En quoi les négociations en ligne peuvent-elles être différentes des négociations traditionnelles hors ligne ? Dans ce nouvel univers, acheteurs et vendeurs sur ces plates-formes ne se rencontrent pas physiquement par définition. Ils ont peu d’attentes en termes de collaboration future et les échanges sont généralement brefs et anonymes. L’acheteur et le vendeur n’ont normalement aucune connaissance de la situation personnelle de l’autre. Notre étude s’est intéressée à l’impact que pouvait avoir l’utilisation de l’humour au cours de ces négociations et sur la probabilité que le vendeur accepte l’offre qui lui est faite quand on y recourt.

Facilitateur ou hors sujet ?

L’une des fonctions de l’humour est de réguler certaines interactions sociales : l’introduire dans des situations problématiques peut aider les gens à se sentir mieux. Toutefois, l’humour doit être manié avec précaution : dans certaines situations, aussi tendues soient-elles, recourir à l’humour n’est pas du tout approprié. Qu’en est-il de la vente en ligne ? L’humour est-il un facilitateur ou est-il inapproprié ?

Pour le savoir, nous avons procédé à une expérience dont les résultats sont publiés dans cet article. Nous avons envisagé deux façons dont l’humour pouvait être perçu dans une vente en ligne. D’un côté, il peut être vu comme ludique : un acheteur qui utiliserait l’humour serait donc perçu comme plus amical qu’un autre qui ne le fait pas, amenant ainsi le vendeur à coopérer. D’un autre côté, compte tenu de la distance psychologique inhérente aux interactions « en ligne », l’humour pourrait être jugé inapproprié et provoquer une réaction négative chez le vendeur.

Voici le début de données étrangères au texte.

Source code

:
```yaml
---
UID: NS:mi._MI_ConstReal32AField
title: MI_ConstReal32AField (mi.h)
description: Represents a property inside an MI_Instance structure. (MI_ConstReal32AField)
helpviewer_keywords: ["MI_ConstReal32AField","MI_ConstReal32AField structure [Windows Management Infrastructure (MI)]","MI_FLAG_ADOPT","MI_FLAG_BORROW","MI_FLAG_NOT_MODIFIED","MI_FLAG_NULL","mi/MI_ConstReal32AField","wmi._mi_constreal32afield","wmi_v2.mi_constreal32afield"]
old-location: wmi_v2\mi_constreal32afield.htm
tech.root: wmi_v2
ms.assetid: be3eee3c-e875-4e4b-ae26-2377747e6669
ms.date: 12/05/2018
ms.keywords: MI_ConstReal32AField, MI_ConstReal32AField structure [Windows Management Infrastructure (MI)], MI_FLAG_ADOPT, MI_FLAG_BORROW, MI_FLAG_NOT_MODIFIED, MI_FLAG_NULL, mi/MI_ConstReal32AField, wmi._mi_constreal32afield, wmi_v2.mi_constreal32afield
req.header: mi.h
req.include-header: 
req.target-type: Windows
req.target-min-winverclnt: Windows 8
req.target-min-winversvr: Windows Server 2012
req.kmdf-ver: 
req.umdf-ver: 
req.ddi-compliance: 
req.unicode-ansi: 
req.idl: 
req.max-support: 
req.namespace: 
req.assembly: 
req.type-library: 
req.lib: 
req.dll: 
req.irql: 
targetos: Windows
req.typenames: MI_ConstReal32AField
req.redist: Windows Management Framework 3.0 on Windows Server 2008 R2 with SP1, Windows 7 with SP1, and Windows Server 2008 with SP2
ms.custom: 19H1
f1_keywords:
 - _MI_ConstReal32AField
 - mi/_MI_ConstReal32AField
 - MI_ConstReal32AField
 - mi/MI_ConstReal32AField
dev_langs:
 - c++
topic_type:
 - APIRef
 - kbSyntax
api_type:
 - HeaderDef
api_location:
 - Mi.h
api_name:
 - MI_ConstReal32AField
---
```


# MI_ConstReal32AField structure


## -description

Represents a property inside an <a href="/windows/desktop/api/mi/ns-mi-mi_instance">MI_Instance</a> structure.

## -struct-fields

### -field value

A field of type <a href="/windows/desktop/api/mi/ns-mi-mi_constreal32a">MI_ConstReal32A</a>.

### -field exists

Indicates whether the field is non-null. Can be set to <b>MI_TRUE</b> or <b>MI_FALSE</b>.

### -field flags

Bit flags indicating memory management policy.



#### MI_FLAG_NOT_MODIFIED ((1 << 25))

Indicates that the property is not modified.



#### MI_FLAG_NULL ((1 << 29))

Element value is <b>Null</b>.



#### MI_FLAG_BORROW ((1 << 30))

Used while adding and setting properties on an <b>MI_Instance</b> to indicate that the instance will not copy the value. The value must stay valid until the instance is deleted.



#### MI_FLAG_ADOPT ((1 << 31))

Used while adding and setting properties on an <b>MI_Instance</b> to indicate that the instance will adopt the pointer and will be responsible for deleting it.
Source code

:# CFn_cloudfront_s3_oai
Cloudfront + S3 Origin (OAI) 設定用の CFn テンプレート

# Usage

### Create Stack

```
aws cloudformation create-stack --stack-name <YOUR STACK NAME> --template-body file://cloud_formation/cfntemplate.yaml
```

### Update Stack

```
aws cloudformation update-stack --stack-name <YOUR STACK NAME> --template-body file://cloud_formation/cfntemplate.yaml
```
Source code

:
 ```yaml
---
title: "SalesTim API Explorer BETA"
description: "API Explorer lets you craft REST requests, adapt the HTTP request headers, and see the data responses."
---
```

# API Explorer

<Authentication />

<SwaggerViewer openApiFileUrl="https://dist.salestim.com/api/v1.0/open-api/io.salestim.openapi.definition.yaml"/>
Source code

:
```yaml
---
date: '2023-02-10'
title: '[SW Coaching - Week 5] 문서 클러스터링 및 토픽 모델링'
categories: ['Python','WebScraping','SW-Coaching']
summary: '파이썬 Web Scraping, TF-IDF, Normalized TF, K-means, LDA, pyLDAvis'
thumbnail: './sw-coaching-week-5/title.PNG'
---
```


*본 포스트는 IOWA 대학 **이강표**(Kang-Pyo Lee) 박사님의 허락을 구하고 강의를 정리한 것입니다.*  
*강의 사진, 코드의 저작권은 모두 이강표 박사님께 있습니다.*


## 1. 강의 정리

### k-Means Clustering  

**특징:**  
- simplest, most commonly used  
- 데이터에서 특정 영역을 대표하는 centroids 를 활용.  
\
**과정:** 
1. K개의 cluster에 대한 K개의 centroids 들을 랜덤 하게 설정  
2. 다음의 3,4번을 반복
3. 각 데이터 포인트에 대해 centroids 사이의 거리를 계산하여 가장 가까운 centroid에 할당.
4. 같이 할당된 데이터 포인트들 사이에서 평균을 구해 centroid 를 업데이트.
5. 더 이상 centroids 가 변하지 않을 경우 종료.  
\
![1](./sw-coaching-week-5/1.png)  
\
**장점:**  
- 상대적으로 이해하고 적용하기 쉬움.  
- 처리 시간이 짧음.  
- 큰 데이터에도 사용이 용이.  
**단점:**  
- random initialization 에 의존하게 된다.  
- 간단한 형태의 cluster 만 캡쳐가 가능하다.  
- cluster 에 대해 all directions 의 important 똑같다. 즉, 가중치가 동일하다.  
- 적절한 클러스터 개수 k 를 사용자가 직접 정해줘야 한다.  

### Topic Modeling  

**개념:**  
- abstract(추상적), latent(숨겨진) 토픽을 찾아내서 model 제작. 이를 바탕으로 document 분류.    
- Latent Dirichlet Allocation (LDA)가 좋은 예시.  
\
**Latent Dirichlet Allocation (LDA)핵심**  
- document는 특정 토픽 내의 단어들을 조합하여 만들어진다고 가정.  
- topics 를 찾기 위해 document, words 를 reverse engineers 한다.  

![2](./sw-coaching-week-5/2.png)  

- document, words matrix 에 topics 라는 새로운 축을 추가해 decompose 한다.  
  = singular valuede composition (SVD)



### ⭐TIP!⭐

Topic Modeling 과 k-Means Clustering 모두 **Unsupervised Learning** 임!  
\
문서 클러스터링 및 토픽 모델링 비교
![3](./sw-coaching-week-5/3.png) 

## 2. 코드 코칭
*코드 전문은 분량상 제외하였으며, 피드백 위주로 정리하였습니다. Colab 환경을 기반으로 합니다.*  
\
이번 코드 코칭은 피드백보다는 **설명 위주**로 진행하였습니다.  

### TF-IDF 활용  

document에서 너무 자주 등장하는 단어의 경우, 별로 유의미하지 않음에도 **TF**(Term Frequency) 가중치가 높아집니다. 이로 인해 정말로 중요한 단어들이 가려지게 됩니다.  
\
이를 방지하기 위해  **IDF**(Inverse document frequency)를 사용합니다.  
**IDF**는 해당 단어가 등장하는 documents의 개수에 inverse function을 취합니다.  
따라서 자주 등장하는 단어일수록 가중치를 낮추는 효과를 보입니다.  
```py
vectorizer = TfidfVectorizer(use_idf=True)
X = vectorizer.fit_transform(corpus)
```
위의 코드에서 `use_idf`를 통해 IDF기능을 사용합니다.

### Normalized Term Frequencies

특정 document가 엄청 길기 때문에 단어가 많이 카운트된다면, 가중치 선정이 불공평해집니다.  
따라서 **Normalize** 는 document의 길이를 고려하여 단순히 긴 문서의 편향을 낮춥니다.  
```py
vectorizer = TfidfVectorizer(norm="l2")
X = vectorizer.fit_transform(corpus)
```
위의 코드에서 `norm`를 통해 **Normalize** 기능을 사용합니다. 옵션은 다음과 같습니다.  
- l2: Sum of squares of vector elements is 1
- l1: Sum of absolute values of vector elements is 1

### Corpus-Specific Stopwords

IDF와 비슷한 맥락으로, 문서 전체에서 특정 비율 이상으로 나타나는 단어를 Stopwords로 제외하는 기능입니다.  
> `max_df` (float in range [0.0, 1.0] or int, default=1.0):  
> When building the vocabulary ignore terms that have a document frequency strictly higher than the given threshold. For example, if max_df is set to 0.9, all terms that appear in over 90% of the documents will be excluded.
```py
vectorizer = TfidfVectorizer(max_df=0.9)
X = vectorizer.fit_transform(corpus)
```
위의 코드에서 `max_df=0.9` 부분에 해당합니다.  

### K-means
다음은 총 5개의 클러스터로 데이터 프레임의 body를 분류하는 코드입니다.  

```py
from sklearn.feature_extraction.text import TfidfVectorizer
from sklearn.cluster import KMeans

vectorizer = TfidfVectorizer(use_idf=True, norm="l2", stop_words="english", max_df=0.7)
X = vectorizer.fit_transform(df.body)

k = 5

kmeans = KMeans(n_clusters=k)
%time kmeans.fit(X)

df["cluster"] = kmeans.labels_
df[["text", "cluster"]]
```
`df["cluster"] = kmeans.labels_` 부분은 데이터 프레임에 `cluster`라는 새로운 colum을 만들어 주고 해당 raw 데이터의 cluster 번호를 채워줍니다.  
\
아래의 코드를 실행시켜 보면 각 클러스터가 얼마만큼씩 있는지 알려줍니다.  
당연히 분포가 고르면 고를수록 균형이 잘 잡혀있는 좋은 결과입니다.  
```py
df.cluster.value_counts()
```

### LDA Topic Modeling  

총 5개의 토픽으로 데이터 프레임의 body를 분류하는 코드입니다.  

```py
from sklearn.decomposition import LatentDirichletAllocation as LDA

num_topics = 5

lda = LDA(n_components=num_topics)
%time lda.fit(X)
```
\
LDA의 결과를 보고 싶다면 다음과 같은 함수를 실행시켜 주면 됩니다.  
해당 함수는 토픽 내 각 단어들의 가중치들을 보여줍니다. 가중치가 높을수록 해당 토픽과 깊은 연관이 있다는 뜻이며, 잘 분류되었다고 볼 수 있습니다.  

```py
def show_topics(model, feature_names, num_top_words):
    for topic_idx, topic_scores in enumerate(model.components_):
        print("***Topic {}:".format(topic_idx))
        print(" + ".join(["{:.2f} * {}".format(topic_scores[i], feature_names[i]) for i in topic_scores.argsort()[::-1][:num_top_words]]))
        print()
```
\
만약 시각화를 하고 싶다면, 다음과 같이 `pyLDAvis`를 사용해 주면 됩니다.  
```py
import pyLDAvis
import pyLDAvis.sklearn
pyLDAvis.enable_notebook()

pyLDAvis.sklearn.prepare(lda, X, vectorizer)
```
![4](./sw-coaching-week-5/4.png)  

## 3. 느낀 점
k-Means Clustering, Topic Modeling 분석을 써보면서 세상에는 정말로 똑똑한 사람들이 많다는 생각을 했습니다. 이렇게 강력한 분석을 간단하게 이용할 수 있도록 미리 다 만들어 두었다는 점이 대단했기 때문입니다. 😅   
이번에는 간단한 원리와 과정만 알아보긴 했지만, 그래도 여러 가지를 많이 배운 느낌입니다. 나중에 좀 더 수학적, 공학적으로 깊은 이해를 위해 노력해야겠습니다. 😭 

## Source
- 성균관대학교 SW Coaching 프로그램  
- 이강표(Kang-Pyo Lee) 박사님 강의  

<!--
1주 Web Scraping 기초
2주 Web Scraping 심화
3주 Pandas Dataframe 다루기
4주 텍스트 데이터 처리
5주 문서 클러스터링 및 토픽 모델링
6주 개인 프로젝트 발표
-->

Dans notre expérience conduite en ligne, des centaines de participants ont été invités à se mettre à la place du vendeur d’une armoire sur une plate-forme en ligne. Ils ont ensuite été invités à lire l’offre d’un acheteur potentiel, qui pouvait ou non faire preuve d’humour. Dans la condition « humour », l’acheteur répondait à une contre-offre du vendeur par le trait d’humour suivant : « Pour un vendeur d’armoires, vous n’êtes pas très commode ! » Nous avons mesuré dans quelle mesure l’acheteur était perçu comme amical ou impertinent. Ensuite, le vendeur potentiel devait indiquer s’il acceptait ou non la contre-offre, qui était inférieure au prix demandé.

Vendeur qui rit…

L’expérience a montré que les acheteurs faisant preuve d’humour étaient perçus comme sympathiques, ce qui augmentait considérablement la probabilité que le vendeur accepte l’offre inférieure au prix demandé. En outre, les résultats indiquent qu’utiliser ou non l’humour n’a pas d’effet significatif sur le fait d’être perçu comme plus impertinent dans une négociation en ligne ponctuelle.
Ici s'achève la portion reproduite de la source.